Хорнет отмахнулся, подняв тем самым из сена маленький холмик. С тех пор, как к бойцу вернулся голос, он снова стал шутить, хотя и не так часто, как раньше.
— План все помнят? — спросил Ветрогон. Большую часть времени, то есть весь неполный день, что мы находились на Сицилии, капитан молчал.
План помнили все.
— Хорошо. Потому что пришло самое время его повторить, если вы не хотите, чтобы Мейгбун снова ушел живым. В этот раз расправиться с ним нужно окончательно.
Все были с ним согласны. Правда план, несмотря на его, хотелось бы, счастливый итог, все равно был достаточно сложным. Все должно было быть секунда в секунду.
И дело обстояло так.
Главной задачей, как было сказано несколько раз ранее, являлась ликвидация Мейгбуна. Операция состояла из нескольких этапов.
Резиденция Мейгбуна находилась аккурат над коммуной Трапани. Когда мы впервые посмотрели на план этих мест, у Петровича возникла аналогия, что нацист живет на итальянских "голливудских холмах" — город лежал внизу и у него, конечно, открывался прекрасный вид из своего дома, как и на саму Трапани, так и на море, лежащее за ней. Хорошо устроился. И не жаль, что ему это не поможет.

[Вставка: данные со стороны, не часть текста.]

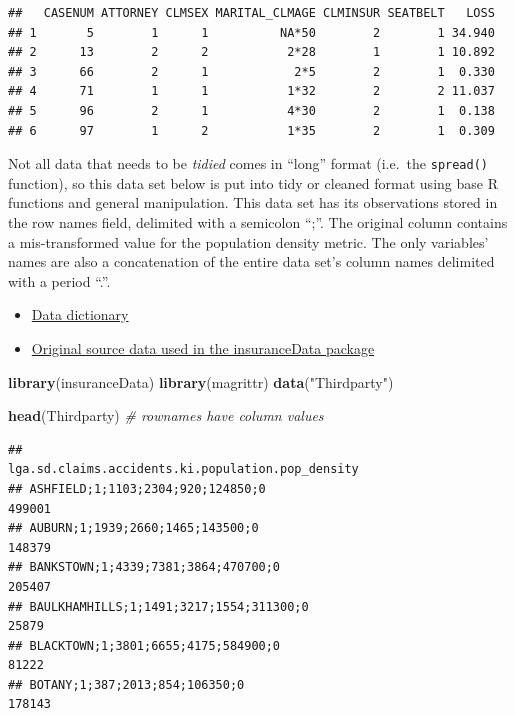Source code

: \documentclass[]{book}
\newenvironment{Shaded}{\begin{snugshade}}{\end{snugshade}}
\newcommand{\KeywordTok}[1]{\textcolor[rgb]{0.13,0.29,0.53}{\textbf{{#1}}}}
\newcommand{\StringTok}[1]{\textcolor[rgb]{0.31,0.60,0.02}{{#1}}}
\newcommand{\CommentTok}[1]{\textcolor[rgb]{0.56,0.35,0.01}{\textit{{#1}}}}
\newcommand{\NormalTok}[1]{{#1}}
\providecommand{\tightlist}{%
  \setlength{\itemsep}{0pt}\setlength{\parskip}{0pt}}
\begin{document}
\begin{verbatim}
##   CASENUM ATTORNEY CLMSEX MARITAL_CLMAGE CLMINSUR SEATBELT   LOSS
## 1       5        1      1          NA*50        2        1 34.940
## 2      13        2      2           2*28        1        1 10.892
## 3      66        2      1            2*5        2        1  0.330
## 4      71        1      1           1*32        2        2 11.037
## 5      96        2      1           4*30        2        1  0.138
## 6      97        1      2           1*35        2        1  0.309
\end{verbatim}

Not all data that needs to be \emph{tidied} comes in ``long'' format
(i.e.~the \texttt{spread()} function), so this data set below is put
into tidy or cleaned format using base R functions and general
manipulation. This data set has its observations stored in the row names
field, delimited with a semicolon ``;''. The original column contains a
mis-transformed value for the population density metric. The only
variables' names are also a concatenation of the entire data set's
column names delimited with a period ``.''.

\begin{itemize}
\tightlist
\item
  \href{http://www.businessandeconomics.mq.edu.au/our_departments/Applied_Finance_and_Actuarial_Studies/acst_docs/glms_for_insurance_data/data/third_party_claims.txt}{Data
  dictionary}
\item
  \href{http://www.businessandeconomics.mq.edu.au/our_departments/Applied_Finance_and_Actuarial_Studies/acst_docs/glms_for_insurance_data/data/Third_party_claims.xls}{Original
  source data used in the insuranceData package}
\end{itemize}

\begin{Shaded}
\begin{Highlighting}[]
\KeywordTok{library}\NormalTok{(insuranceData)}
\KeywordTok{library}\NormalTok{(magrittr)}
\KeywordTok{data}\NormalTok{(}\StringTok{"Thirdparty"}\NormalTok{)}

\KeywordTok{head}\NormalTok{(Thirdparty) }\CommentTok{# rownames have column values}
\end{Highlighting}
\end{Shaded}

\begin{verbatim}
##                                         lga.sd.claims.accidents.ki.population.pop_density
## ASHFIELD;1;1103;2304;920;124850;0                                                  499001
## AUBURN;1;1939;2660;1465;143500;0                                                   148379
## BANKSTOWN;1;4339;7381;3864;470700;0                                                205407
## BAULKHAMHILLS;1;1491;3217;1554;311300;0                                             25879
## BLACKTOWN;1;3801;6655;4175;584900;0                                                 81222
## BOTANY;1;387;2013;854;106350;0                                                     178143
\end{verbatim}
\end{document}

Операция, которую мы сразу же посчитали самой сложной, была таковой вовсе не просто так. Одно дело попасть на завод с ядерными ракетами. Да, это, безусловно, было тяжело. Верно, Омессун тоже дался нам нелегко. Но добраться до Мейгбуна в полностью нацисткой Италии, в вилле, окружённой охраной, над городом, полным врагов... Задача обещала быть тяжелой. Но нас это устраивало. Потому что как минимум у нас был неплохой план.